▶ **Supplied entries**
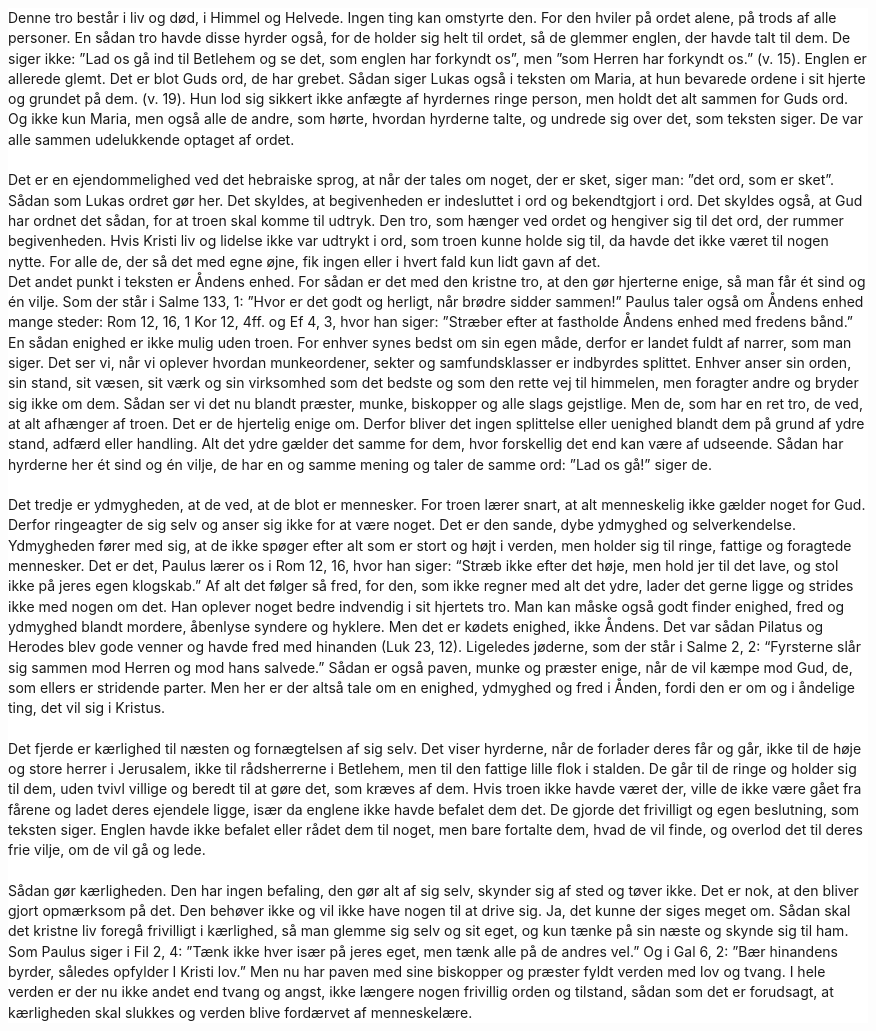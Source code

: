 Denne tro består i liv og død, i Himmel og Helvede. Ingen ting kan omstyrte den. For den hviler på ordet alene, på trods af alle personer. En sådan tro havde disse hyrder også, for de holder sig helt til ordet, så de glemmer englen, der havde talt til dem. De siger ikke: ”Lad os gå ind til Betlehem og se det, som englen har forkyndt os”, men ”som Herren har forkyndt os.” (v. 15). Englen er allerede glemt. Det er blot Guds ord, de har grebet. Sådan siger Lukas også i teksten om Maria, at hun bevarede ordene i sit hjerte og grundet på dem. (v. 19). Hun lod sig sikkert ikke anfægte af hyrdernes ringe person, men holdt det alt sammen for Guds ord. Og ikke kun Maria, men også alle de andre, som hørte, hvordan hyrderne talte, og undrede sig over det, som teksten siger. De var alle sammen udelukkende optaget af ordet.  
&nbsp;  
Det er en ejendommelighed ved det hebraiske sprog, at når der tales om noget, der er sket, siger man: ”det ord, som er sket”. Sådan som Lukas ordret gør her. Det skyldes, at begivenheden er indesluttet i ord og bekendtgjort i ord. Det skyldes også, at Gud har ordnet det sådan, for at troen skal komme til udtryk. Den tro, som hænger ved ordet og hengiver sig til det ord, der rummer begivenheden. Hvis Kristi liv og lidelse ikke var udtrykt i ord, som troen kunne holde sig til, da havde det ikke været til nogen nytte. For alle de, der så det med egne øjne, fik ingen eller i hvert fald kun lidt gavn af det.
&nbsp;  
Det andet punkt i teksten er Åndens enhed. For sådan er det med den kristne tro, at den gør hjerterne enige, så man får ét sind og én vilje. Som der står i Salme 133, 1: ”Hvor er det godt og herligt, når brødre sidder sammen!” Paulus taler også om Åndens enhed mange steder: Rom 12, 16, 1 Kor 12, 4ff. og Ef 4, 3, hvor han siger: ”Stræber efter at fastholde Åndens enhed med fredens bånd.” En sådan enighed er ikke mulig uden troen. For enhver synes bedst om sin egen måde, derfor er landet fuldt af narrer, som man siger. Det ser vi, når vi oplever hvordan munkeordener, sekter og samfundsklasser er indbyrdes splittet. Enhver anser sin orden, sin stand, sit væsen, sit værk og sin virksomhed som det bedste og som den rette vej til himmelen, men foragter andre og bryder sig ikke om dem. Sådan ser vi det nu blandt præster, munke, biskopper og alle slags gejstlige. Men de, som har en ret tro, de ved, at alt afhænger af troen. Det er de hjertelig enige om. Derfor bliver det ingen splittelse eller uenighed blandt dem på grund af ydre stand, adfærd eller handling. Alt det ydre gælder det samme for dem, hvor forskellig det end kan være af udseende. Sådan har hyrderne her ét sind og én vilje, de har en og samme mening og taler de samme ord: ”Lad os gå!” siger de.  
&nbsp;  
Det tredje er ydmygheden, at de ved, at de blot er mennesker. For troen lærer snart, at alt menneskelig ikke gælder noget for Gud. Derfor ringeagter de sig selv og anser sig ikke for at være noget. Det er den sande, dybe ydmyghed og selverkendelse. Ydmygheden fører med sig, at de ikke spøger efter alt som er stort og højt i verden, men holder sig til ringe, fattige og foragtede mennesker. Det er det, Paulus lærer os i Rom 12, 16, hvor han siger: “Stræb ikke efter det høje, men hold jer til det lave, og stol ikke på jeres egen klogskab.” Af alt det følger så fred, for den, som ikke regner med alt det ydre, lader det gerne ligge og strides ikke med nogen om det. Han oplever noget bedre indvendig i sit hjertets tro. Man kan måske også godt finder enighed, fred og ydmyghed blandt mordere, åbenlyse syndere og hyklere. Men det er kødets enighed, ikke Åndens. Det var sådan Pilatus og Herodes blev gode venner og havde fred med hinanden (Luk 23, 12). Ligeledes jøderne, som der står i Salme 2, 2: “Fyrsterne slår sig sammen mod Herren og mod hans salvede.” Sådan er også paven, munke og præster enige, når de vil kæmpe mod Gud, de, som ellers er stridende parter. Men her er der altså tale om en enighed, ydmyghed og fred i Ånden, fordi den er om og i åndelige ting, det vil sig i Kristus.  
&nbsp;  
Det fjerde er kærlighed til næsten og fornægtelsen af sig selv. Det viser hyrderne, når de forlader deres får og går, ikke til de høje og store herrer i Jerusalem, ikke til rådsherrerne i Betlehem, men til den fattige lille flok i stalden. De går til de ringe og holder sig til dem, uden tvivl villige og beredt til at gøre det, som kræves af dem. Hvis troen ikke havde været der, ville de ikke være gået fra fårene og ladet deres ejendele ligge, især da englene ikke havde befalet dem det. De gjorde det frivilligt og egen beslutning, som teksten siger. Englen havde ikke befalet eller rådet dem til noget, men bare fortalte dem, hvad de vil finde, og overlod det til deres frie vilje, om de vil gå og lede.  
&nbsp;  
Sådan gør kærligheden. Den har ingen befaling, den gør alt af sig selv, skynder sig af sted og tøver ikke. Det er nok, at den bliver gjort opmærksom på det. Den behøver ikke og vil ikke have nogen til at drive sig. Ja, det kunne der siges meget om. Sådan skal det kristne liv foregå frivilligt i kærlighed, så man glemme sig selv og sit eget, og kun tænke på sin næste og skynde sig til ham. Som Paulus siger i Fil 2, 4: ”Tænk ikke hver især på jeres eget, men tænk alle på de andres vel.” Og i Gal 6, 2: ”Bær hinandens byrder, således opfylder I Kristi lov.” Men nu har paven med sine biskopper og præster fyldt verden med lov og tvang. I hele verden er der nu ikke andet end tvang og angst, ikke længere nogen frivillig orden og tilstand, sådan som det er forudsagt, at kærligheden skal slukkes og verden blive fordærvet af menneskelære.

▶ **Exercise directions**
Using the records above, copy every line that has the word "kristne" in it.

▶ **Expected output**
Det andet punkt i teksten er Åndens enhed. For sådan er det med den kristne tro, at den gør hjerterne enige, så man får ét sind og én vilje. Som der står i Salme 133, 1: ”Hvor er det godt og herligt, når brødre sidder sammen!” Paulus taler også om Åndens enhed mange steder: Rom 12, 16, 1 Kor 12, 4ff. og Ef 4, 3, hvor han siger: ”Stræber efter at fastholde Åndens enhed med fredens bånd.” En sådan enighed er ikke mulig uden troen. For enhver synes bedst om sin egen måde, derfor er landet fuldt af narrer, som man siger. Det ser vi, når vi oplever hvordan munkeordener, sekter og samfundsklasser er indbyrdes splittet. Enhver anser sin orden, sin stand, sit væsen, sit værk og sin virksomhed som det bedste og som den rette vej til himmelen, men foragter andre og bryder sig ikke om dem. Sådan ser vi det nu blandt præster, munke, biskopper og alle slags gejstlige. Men de, som har en ret tro, de ved, at alt afhænger af troen. Det er de hjertelig enige om. Derfor bliver det ingen splittelse eller uenighed blandt dem på grund af ydre stand, adfærd eller handling. Alt det ydre gælder det samme for dem, hvor forskellig det end kan være af udseende. Sådan har hyrderne her ét sind og én vilje, de har en og samme mening og taler de samme ord: ”Lad os gå!” siger de.  
Sådan gør kærligheden. Den har ingen befaling, den gør alt af sig selv, skynder sig af sted og tøver ikke. Det er nok, at den bliver gjort opmærksom på det. Den behøver ikke og vil ikke have nogen til at drive sig. Ja, det kunne der siges meget om. Sådan skal det kristne liv foregå frivilligt i kærlighed, så man glemme sig selv og sit eget, og kun tænke på sin næste og skynde sig til ham. Som Paulus siger i Fil 2, 4: ”Tænk ikke hver især på jeres eget, men tænk alle på de andres vel.” Og i Gal 6, 2: ”Bær hinandens byrder, således opfylder I Kristi lov.” Men nu har paven med sine biskopper og præster fyldt verden med lov og tvang. I hele verden er der nu ikke andet end tvang og angst, ikke længere nogen frivillig orden og tilstand, sådan som det er forudsagt, at kærligheden skal slukkes og verden blive fordærvet af menneskelære.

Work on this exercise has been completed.